How has your own relationship with vinyl changed since launching BGLV?
It’s gotten more intentional and more reverent. I used to dig mostly by feel of what catches my eye and what calls to me. Now I dig with an archivist’s eye too. I’m thinking about documentation, about which records tell an undertold story, about what deserves to be preserved and shared. There’s also just more responsibility to it. When you’re building a platform around vinyl culture, every record you hold is a potential entry point into someone else’s history. I love that weight.
Are you still crate digging as much as before, any recent standout finds?
Always! It’s a non-negotiable for me, though the intention has shifted. Recently I’ve been particularly drawn to spoken word and poetry records by Black women. The Folkways catalog has been a treasure for that. I’ve also been deep in gospel records, working on completing my Lonnie Liston Smith collection (almost there), and supporting Hip-Hop records in this moment too. Those finds remind me why this work matters.

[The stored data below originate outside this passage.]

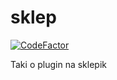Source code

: # sklep

[![CodeFactor](https://www.codefactor.io/repository/github/zitref/sklep/badge)](https://www.codefactor.io/repository/github/zitref/sklep)

Taki o plugin na sklepik
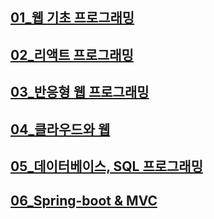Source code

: ## [01_웹 기초 프로그래밍](https://github.com/TaskerJang/ASAC-3rd-Study/blob/main/01_%EC%9B%B9%20%EA%B8%B0%EC%B4%88%20%ED%94%84%EB%A1%9C%EA%B7%B8%EB%9E%98%EB%B0%8D.md) ##
## [02_리액트 프로그래밍](https://github.com/TaskerJang/ASAC-3rd-Study/blob/main/02_%EB%A6%AC%EC%95%A1%ED%8A%B8%20%ED%94%84%EB%A1%9C%EA%B7%B8%EB%9E%98%EB%B0%8D.md) ##
## [03_반응형 웹 프로그래밍]() ##
## [04_클라우드와 웹](https://github.com/TaskerJang/ASAC-3rd-Study/blob/main/04_%ED%81%B4%EB%9D%BC%EC%9A%B0%EB%93%9C%EC%99%80%20%EC%9B%B9.md) ##
## [05_데이터베이스, SQL 프로그래밍](https://github.com/TaskerJang/ASAC-3rd-Study/blob/main/05_%EB%8D%B0%EC%9D%B4%ED%84%B0%EB%B2%A0%EC%9D%B4%EC%8A%A4%2C%20SQL%20%ED%94%84%EB%A1%9C%EA%B7%B8%EB%9E%98%EB%B0%8D.md) ##
## [06_Spring-boot & MVC](https://github.com/TaskerJang/ASAC-3rd-Study/blob/main/06_Spring-boot%20%26%20MVC.md) ##
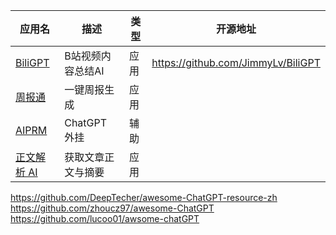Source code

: | 应用名 | 描述 | 类型 | 开源地址 |
| ------ | ---- | ---- | -------- |
| [BiliGPT](https://b.jimmylv.cn/)      | B站视频内容总结AI  | 应用 | https://github.com/JimmyLv/BiliGPT |
| [周报通](https://zhoubaotong.com/zh)  | 一键周报生成       | 应用 |                                    |
| [AIPRM](https://www.aiprm.com/  )     | ChatGPT 外挂       | 辅助 |                                    |
| [正文解析 AI](https://beta.simp.red/) | 获取文章正文与摘要 | 应用 |                                    |


https://github.com/DeepTecher/awesome-ChatGPT-resource-zh  
https://github.com/zhoucz97/awesome-ChatGPT  
https://github.com/lucoo01/awsome-chatGPT  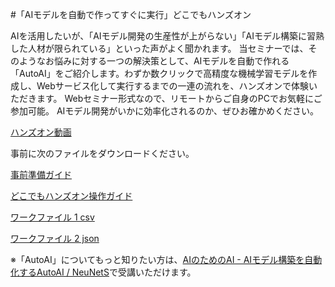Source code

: #「AIモデルを自動で作ってすぐに実行」どこでもハンズオン

AIを活用したいが、「AIモデル開発の生産性が上がらない」「AIモデル構築に習熟した人材が限られている」といった声がよく聞かれます。
当セミナーでは、そのようなお悩みに対する一つの解決策として、AIモデルを自動で作れる「AutoAI」をご紹介します。わずか数クリックで高精度な機械学習モデルを作成し、Webサービス化して実行するまでの一連の流れを、ハンズオンで体験いただきます。
Webセミナー形式なので、リモートからご自身のPCでお気軽にご参加可能。
AIモデル開発がいかに効率化されるのか、ぜひお確かめください。

[ハンズオン動画](https://event.on24.com/wcc/r/2190686/EF45A5BCCA6AE24AC12C8DFDB69E511C?partnerref=github)

事前に次のファイルをダウンロードください。

[事前準備ガイド](https://github.com/IBM/japan-technology/blob/main/webinars/AutoAI/set-up_for_hands-on.pdf)

[どこでもハンズオン操作ガイド](https://github.com/IBM/japan-technology/blob/main/webinars/AutoAI/hands-on_guide.pdf)

[ワークファイル 1 csv](https://raw.githubusercontent.com/IBM/japan-technology/main/webinars/AutoAI/bank-train_95031095JPJA.csv)

[ワークファイル 2 json](https://raw.githubusercontent.com/IBM/japan-technology/main/webinars/AutoAI/bank-market-test_96031096JPJA.json)

※「AutoAI」についてもっと知りたい方は、[AIのためのAI - AIモデル構築を自動化するAutoAI / NeuNetS](https://event.on24.com/wcc/r/2047086/6C2AC7AA5B635A406CA1EC9A19E2D2D9?partnerref=github)で受講いただけます。

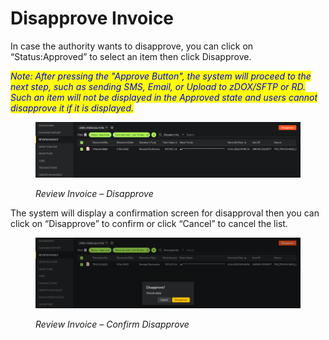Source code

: # Disapprove Invoice

In case the authority wants to disapprove, you can click on “Status:Approved” to select an item then click Disapprove.

_<mark style="color:blue;">Note: After pressing the "Approve Button", the system will proceed to the next step, such as sending SMS, Email, or Upload to zDOX/SFTP or RD. Such an item will not be displayed in the Approved state and users cannot disapprove it if it is displayed.</mark>_

<figure><img src="../../.gitbook/assets/image (4).png" alt=""><figcaption><p><em>Review Invoice – Disapprove</em></p></figcaption></figure>

The system will display a confirmation screen for disapproval then you can click on “Disapprove” to confirm or click “Cancel” to cancel the list.

<figure><img src="../../.gitbook/assets/image (89).png" alt=""><figcaption><p><em>Review Invoice – Confirm Disapprove</em></p></figcaption></figure>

What’s your vision for the future of BGLV? Are there any upcoming projects, events, or collaborations we should know about?
The long-term vision is something I always plan for, and I want the work we’re doing now to reflect that foundation. As far as what’s coming — I have some really exciting things in motion, and I’m being tender and holding them with deep care to seeing them all unfold. What I’ll say is, stay on the lookout and subscribe to the newsletter. That’s where all our exclusives drop first and we do special events just for subscribers. That’s the place to be.
What are your current “desert island discs” — have they changed since 2019?
Some anchors stay forever and certain records just live in my bones!! But my list has deepened. My entire Lonnie Liston Smith collection, because his music has honestly saved my life since the beginning of this record collecting journey. My Sade box set, because her voice and the band feels like they were recorded just for you. And the records I’ve inherited from my grandfather because those truly reflect identity and lineage for me. Those are the ones that remind me why analog matters.

Which artists are you loving right now and think deserve more attention?
I stay pretty rooted in catalog, but I pay close attention to artists making work with that same timeless, embodied quality. I’d rather not name-drop a list, but I’d just say to follow people who are making music that feels like it was made for listening, not just streaming. The artists I gravitate toward tend to be quieter voices of singers, writers, composers, producers whose work doesn’t rely on spectacle. If it sounds like something you’d want on vinyl, that’s my cue.